There is a moment when a new product is introduced that changes the way that we think about an entire category. A product that changes the dynamic of things so much that other companies have to react with their version of it to stay relevant. The rise of Netflix for example sent shockwaves to the traditional television channels that they must adapt to the world of streaming. And if they do not do this, then they have languished in irrelevance. It is this kind of shift that I think about when it comes to Apple’s iMessage and how it has reshaped the way that we message one another. Specifically, in the context of those of us that use Android phones, it has created a litany of apps trying to emulate it and compete with it. And this has led to a confusing result for the end-user when it comes to something as simple as how to communicate with family and friends.
How Did We Get Here
The concept of the text message was invented back in 1984 but wasn’t popularized until Nokia’s 9000i Communicator in 1997 (this is a good read from 2012 about the history of SMS). Text messaging in its early days was limited to 160 characters, a way to send a quick burst message to another phone. Over time with the introduction of the smartphone, these messages became longer and longer. Yet the standard hasn’t changed much over the years, save for the introduction of MMS (multimedia message service) that allowed for sending photos and videos.
This all changed when Apple introduced iMessage in the fall of 2011. The idea was simple, we as users have evolved past the phone call being our primary form of communication. But the nature of SMS and MMS was reliant upon cellular service and hadn’t evolved with the times. Apple’s solution was to create a server that created a messaging solution through the internet as opposed to cellular phone networks. This is something similar that made BlackBerry Messenger such a success in the heyday of the BlackBerry as well. The true genius of Apple’s implementation of iMessage though was in a color. Apple made iMessages blue while standard SMS was green, creating what is often referred to as “green bubble syndrome” where iPhone users feel that those using standard SMS are inferior.

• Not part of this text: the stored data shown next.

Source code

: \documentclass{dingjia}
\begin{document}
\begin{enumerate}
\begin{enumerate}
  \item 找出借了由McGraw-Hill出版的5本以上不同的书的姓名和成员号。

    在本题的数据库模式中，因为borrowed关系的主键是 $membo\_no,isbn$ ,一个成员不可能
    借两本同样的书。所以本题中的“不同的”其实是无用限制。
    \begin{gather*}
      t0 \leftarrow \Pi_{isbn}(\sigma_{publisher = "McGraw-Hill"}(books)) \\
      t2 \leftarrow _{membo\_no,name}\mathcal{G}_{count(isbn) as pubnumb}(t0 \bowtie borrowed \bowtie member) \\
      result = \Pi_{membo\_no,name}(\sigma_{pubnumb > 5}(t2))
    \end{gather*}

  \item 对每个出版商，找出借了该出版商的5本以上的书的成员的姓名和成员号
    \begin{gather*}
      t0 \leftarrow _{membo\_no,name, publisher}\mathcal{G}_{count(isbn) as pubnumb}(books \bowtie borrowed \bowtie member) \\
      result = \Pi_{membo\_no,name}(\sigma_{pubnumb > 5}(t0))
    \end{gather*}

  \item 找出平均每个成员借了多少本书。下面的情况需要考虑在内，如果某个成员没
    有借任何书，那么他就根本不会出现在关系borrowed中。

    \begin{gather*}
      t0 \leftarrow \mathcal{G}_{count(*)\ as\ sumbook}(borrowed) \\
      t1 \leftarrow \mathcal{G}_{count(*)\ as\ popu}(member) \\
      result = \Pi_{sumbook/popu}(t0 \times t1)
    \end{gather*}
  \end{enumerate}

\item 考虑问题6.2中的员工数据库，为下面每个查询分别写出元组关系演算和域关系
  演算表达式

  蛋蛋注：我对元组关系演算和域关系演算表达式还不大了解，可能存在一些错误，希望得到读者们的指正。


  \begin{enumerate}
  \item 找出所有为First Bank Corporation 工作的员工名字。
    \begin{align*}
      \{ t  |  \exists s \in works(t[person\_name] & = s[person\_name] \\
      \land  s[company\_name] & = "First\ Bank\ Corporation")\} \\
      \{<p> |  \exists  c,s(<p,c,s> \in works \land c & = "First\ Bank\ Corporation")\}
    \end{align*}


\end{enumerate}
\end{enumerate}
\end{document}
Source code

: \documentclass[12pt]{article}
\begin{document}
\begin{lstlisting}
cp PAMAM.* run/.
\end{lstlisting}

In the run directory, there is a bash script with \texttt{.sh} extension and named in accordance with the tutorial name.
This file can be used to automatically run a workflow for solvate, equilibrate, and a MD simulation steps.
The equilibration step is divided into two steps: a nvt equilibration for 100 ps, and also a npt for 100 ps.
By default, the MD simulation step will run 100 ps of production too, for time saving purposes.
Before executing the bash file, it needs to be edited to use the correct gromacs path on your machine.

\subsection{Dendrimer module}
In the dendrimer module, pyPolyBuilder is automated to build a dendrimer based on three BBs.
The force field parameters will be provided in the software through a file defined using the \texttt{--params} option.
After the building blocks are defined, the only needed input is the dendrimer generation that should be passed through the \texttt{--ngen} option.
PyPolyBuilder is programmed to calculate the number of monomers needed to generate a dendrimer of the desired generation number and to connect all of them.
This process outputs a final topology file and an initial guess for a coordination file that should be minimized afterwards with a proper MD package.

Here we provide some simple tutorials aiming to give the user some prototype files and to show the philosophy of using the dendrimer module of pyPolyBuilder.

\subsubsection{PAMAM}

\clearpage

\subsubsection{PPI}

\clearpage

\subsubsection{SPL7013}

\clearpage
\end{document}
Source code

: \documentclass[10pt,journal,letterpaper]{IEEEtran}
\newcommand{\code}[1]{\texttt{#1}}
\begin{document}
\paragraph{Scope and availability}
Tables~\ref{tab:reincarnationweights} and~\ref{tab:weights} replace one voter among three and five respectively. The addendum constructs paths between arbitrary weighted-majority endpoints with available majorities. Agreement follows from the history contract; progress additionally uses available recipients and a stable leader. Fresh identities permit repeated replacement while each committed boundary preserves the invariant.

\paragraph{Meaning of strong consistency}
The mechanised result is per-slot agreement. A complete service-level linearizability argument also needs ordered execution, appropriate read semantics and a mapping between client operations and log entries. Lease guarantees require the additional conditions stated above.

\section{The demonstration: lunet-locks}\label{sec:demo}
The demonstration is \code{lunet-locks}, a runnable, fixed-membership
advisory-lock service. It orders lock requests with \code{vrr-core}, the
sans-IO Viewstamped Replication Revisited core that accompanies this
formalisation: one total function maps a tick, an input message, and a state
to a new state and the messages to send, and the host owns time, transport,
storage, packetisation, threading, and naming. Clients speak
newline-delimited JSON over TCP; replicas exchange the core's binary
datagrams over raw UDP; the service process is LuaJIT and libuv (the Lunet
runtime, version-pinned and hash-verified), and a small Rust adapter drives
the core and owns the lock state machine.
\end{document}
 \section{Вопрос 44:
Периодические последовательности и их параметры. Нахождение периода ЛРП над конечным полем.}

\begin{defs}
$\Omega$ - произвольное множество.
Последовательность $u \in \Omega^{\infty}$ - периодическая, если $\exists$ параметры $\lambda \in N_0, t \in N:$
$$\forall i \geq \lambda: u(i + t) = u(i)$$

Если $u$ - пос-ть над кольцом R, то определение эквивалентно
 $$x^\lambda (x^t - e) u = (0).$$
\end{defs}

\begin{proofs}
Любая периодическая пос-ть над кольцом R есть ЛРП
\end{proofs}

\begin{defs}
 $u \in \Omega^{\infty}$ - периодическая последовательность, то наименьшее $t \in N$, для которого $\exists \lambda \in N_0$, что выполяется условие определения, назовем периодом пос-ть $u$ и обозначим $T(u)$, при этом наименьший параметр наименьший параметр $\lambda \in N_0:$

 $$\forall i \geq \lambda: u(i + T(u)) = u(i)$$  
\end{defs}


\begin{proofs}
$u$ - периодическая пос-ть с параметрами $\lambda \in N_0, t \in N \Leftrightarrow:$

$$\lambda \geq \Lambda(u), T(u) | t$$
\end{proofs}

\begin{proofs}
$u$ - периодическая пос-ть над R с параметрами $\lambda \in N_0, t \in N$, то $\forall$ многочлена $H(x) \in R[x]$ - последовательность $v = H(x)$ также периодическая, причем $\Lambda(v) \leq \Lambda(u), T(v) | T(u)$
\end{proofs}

The benefit of using an internet-based messaging service is the ability to send photos and videos in full resolution and to send voice notes nearly instantly. The messaging experience that Apple has created is so far superior in terms of quality and speed that traditional messaging that Android phones have had to use for years now. This is a real problem from the perspective of a company like Google or Samsung since they have been losing the messaging battle ever since iMessage was introduced.
Google, to its credit, has tried to catch up multiple times. The issue has been that it has been unable to commit to a single solution and because of the more open nature of Android getting users to switch has been challenging. It is a joke from every tech blogger that Google has an urge to introduce a new messaging app just to do it. Over the years services such as gChat, Hangouts, and Allo have fallen by the wayside in the chase to catch up to iMessage. What has resulted is a wild west of messaging apps on Android that bring their own merits but create a messaging overload for an entirely new problem. Let’s take a look at a few of these options.

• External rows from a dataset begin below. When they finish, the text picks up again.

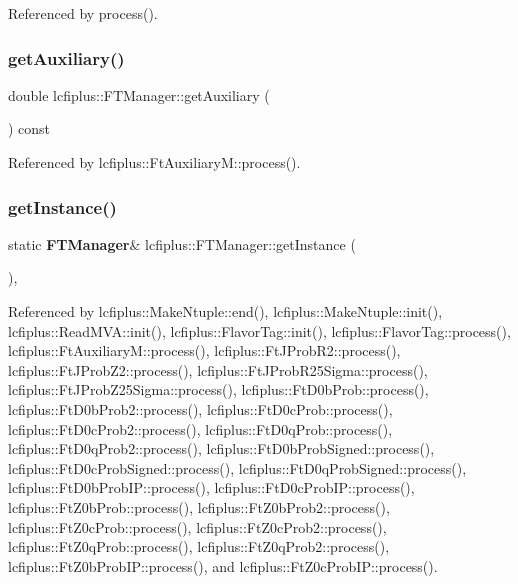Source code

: Referenced by process().

\mbox{\label{classlcfiplus_1_1FTManager_a0656a449b3528ce1028f6a6713c8582d}} 
\subsubsection{get\+Auxiliary()}
{\footnotesize\ttfamily double lcfiplus\+::\+F\+T\+Manager\+::get\+Auxiliary (\begin{DoxyParamCaption}{ }\end{DoxyParamCaption}) const\hspace{0.3cm}{\ttfamily [inline]}}



Referenced by lcfiplus\+::\+Ft\+Auxiliary\+M\+::process().

\mbox{\label{classlcfiplus_1_1FTManager_adb1794dc4342b9fca995e77a9dbb580f}} 
\subsubsection{get\+Instance()}
{\footnotesize\ttfamily static \textbf{ F\+T\+Manager}\& lcfiplus\+::\+F\+T\+Manager\+::get\+Instance (\begin{DoxyParamCaption}{ }\end{DoxyParamCaption})\hspace{0.3cm}{\ttfamily [inline]}, {\ttfamily [static]}}



Referenced by lcfiplus\+::\+Make\+Ntuple\+::end(), lcfiplus\+::\+Make\+Ntuple\+::init(), lcfiplus\+::\+Read\+M\+V\+A\+::init(), lcfiplus\+::\+Flavor\+Tag\+::init(), lcfiplus\+::\+Flavor\+Tag\+::process(), lcfiplus\+::\+Ft\+Auxiliary\+M\+::process(), lcfiplus\+::\+Ft\+J\+Prob\+R2\+::process(), lcfiplus\+::\+Ft\+J\+Prob\+Z2\+::process(), lcfiplus\+::\+Ft\+J\+Prob\+R25\+Sigma\+::process(), lcfiplus\+::\+Ft\+J\+Prob\+Z25\+Sigma\+::process(), lcfiplus\+::\+Ft\+D0b\+Prob\+::process(), lcfiplus\+::\+Ft\+D0b\+Prob2\+::process(), lcfiplus\+::\+Ft\+D0c\+Prob\+::process(), lcfiplus\+::\+Ft\+D0c\+Prob2\+::process(), lcfiplus\+::\+Ft\+D0q\+Prob\+::process(), lcfiplus\+::\+Ft\+D0q\+Prob2\+::process(), lcfiplus\+::\+Ft\+D0b\+Prob\+Signed\+::process(), lcfiplus\+::\+Ft\+D0c\+Prob\+Signed\+::process(), lcfiplus\+::\+Ft\+D0q\+Prob\+Signed\+::process(), lcfiplus\+::\+Ft\+D0b\+Prob\+I\+P\+::process(), lcfiplus\+::\+Ft\+D0c\+Prob\+I\+P\+::process(), lcfiplus\+::\+Ft\+Z0b\+Prob\+::process(), lcfiplus\+::\+Ft\+Z0b\+Prob2\+::process(), lcfiplus\+::\+Ft\+Z0c\+Prob\+::process(), lcfiplus\+::\+Ft\+Z0c\+Prob2\+::process(), lcfiplus\+::\+Ft\+Z0q\+Prob\+::process(), lcfiplus\+::\+Ft\+Z0q\+Prob2\+::process(), lcfiplus\+::\+Ft\+Z0b\+Prob\+I\+P\+::process(), and lcfiplus\+::\+Ft\+Z0c\+Prob\+I\+P\+::process().

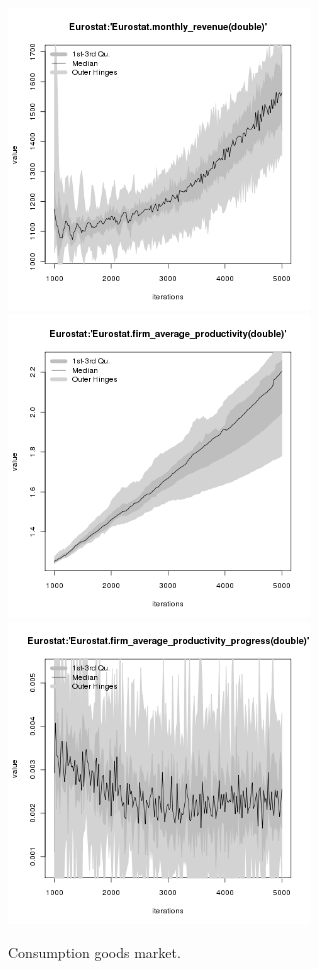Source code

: \begin{figure}[H!]
\begin{minipage}{17cm}
\includegraphics[width=8cm]{./png/tax_0.10/Eurostat-monthly_revenue.png}\\
\includegraphics[width=8cm]{./png/tax_0.10/Eurostat-firm_average_productivity.png}
\includegraphics[width=8cm]{./png/tax_0.10/Eurostat-firm_average_productivity_progress.png}
\end{minipage}
\caption{Consumption goods market.}
\label{Figure: Consumption Market}
\end{figure}
\clearpage


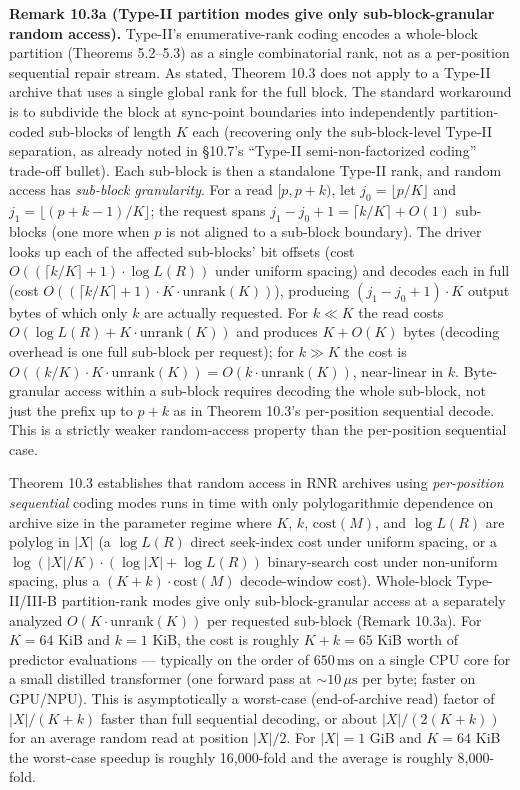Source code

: \documentclass[
]{article}
\begin{document}
\textbf{Remark 10.3a (Type-II partition modes give only
sub-block-granular random access).} Type-II's enumerative-rank
coding encodes a whole-block partition (Theorems 5.2--5.3) as a
single combinatorial rank, not as a per-position sequential repair
stream. As stated, Theorem 10.3 does not apply to a Type-II archive
that uses a single global rank for the full block. The standard
workaround is to subdivide the block at sync-point boundaries into
independently partition-coded sub-blocks of length $K$ each
(recovering only the sub-block-level Type-II separation, as already
noted in §10.7's ``Type-II semi-non-factorized coding'' trade-off
bullet). Each sub-block is then a standalone Type-II rank, and
random access has \emph{sub-block granularity}. For a read
$[p, p+k)$, let $j_0 = \lfloor p/K \rfloor$ and
$j_1 = \lfloor (p+k-1)/K \rfloor$; the request spans
$j_1 - j_0 + 1 = \lceil k/K \rceil + O(1)$ sub-blocks (one more
when $p$ is not aligned to a sub-block boundary). The driver looks
up each of the affected sub-blocks' bit offsets (cost
$O((\lceil k/K \rceil + 1) \cdot \log L(R))$ under uniform spacing)
and decodes each in full (cost $O((\lceil k/K \rceil + 1) \cdot K
\cdot \mathrm{unrank}(K))$), producing $(j_1 - j_0 + 1) \cdot K$
output bytes of which only $k$ are actually requested. For
$k \ll K$ the read costs $O(\log L(R) + K \cdot \mathrm{unrank}(K))$
and produces $K + O(K)$ bytes (decoding overhead is one full
sub-block per request); for $k \gg K$ the cost is
$O((k/K) \cdot K \cdot \mathrm{unrank}(K)) = O(k \cdot
\mathrm{unrank}(K))$, near-linear in $k$. Byte-granular access
within a sub-block requires decoding the whole sub-block, not just
the prefix up to $p+k$ as in Theorem 10.3's per-position sequential
decode. This is a strictly weaker random-access property than the
per-position sequential case.

Theorem 10.3 establishes that random access in RNR archives using
\emph{per-position sequential} coding modes runs in time with only
polylogarithmic dependence on archive size in the parameter regime
where $K$, $k$, $\mathrm{cost}(M)$, and $\log L(R)$ are polylog in
$|X|$ (a $\log L(R)$ direct seek-index cost under uniform spacing,
or a $\log(|X|/K) \cdot (\log |X| + \log L(R))$ binary-search cost
under non-uniform spacing, plus a $(K+k) \cdot \mathrm{cost}(M)$
decode-window cost).
Whole-block Type-II/III-B partition-rank modes give only
sub-block-granular access at a separately analyzed
$O(K \cdot \mathrm{unrank}(K))$ per requested sub-block (Remark
10.3a). For $K = 64$ KiB and $k = 1$ KiB, the cost is roughly
$K + k = 65$ KiB worth of predictor evaluations --- typically on
the order of $650\,\text{ms}$ on a single CPU core for a small
distilled transformer (one forward pass at $\sim 10\,\mu\text{s}$
per byte; faster on GPU/NPU). This is asymptotically a worst-case (end-of-archive read)
factor of $|X|/(K + k)$ faster than full sequential decoding, or
about $|X| / (2(K + k))$ for an average random read at position
$|X|/2$. For $|X| = 1$ GiB and $K = 64$ KiB the worst-case
speedup is roughly 16{,}000-fold and the average is roughly
8{,}000-fold.
\end{document}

Rich Communication Services (RCS)
Rich Communication Services or RCS has been billed as the natural evolution of SMS, and as such is the technology that Google and most carriers have put their investment behind. RCS borrows heavily from iMessage in the sense that it uses internet connections to send richer multimedia and faster text messages. Other iMessage features such as read receipts, typing indicators, a web client, and chat nicknames are also present here. The issue has been that there have been too many companies attempting to differentiate the standard for a competitive advantage and this has caused confusion and a lack of widespread consumer adoption.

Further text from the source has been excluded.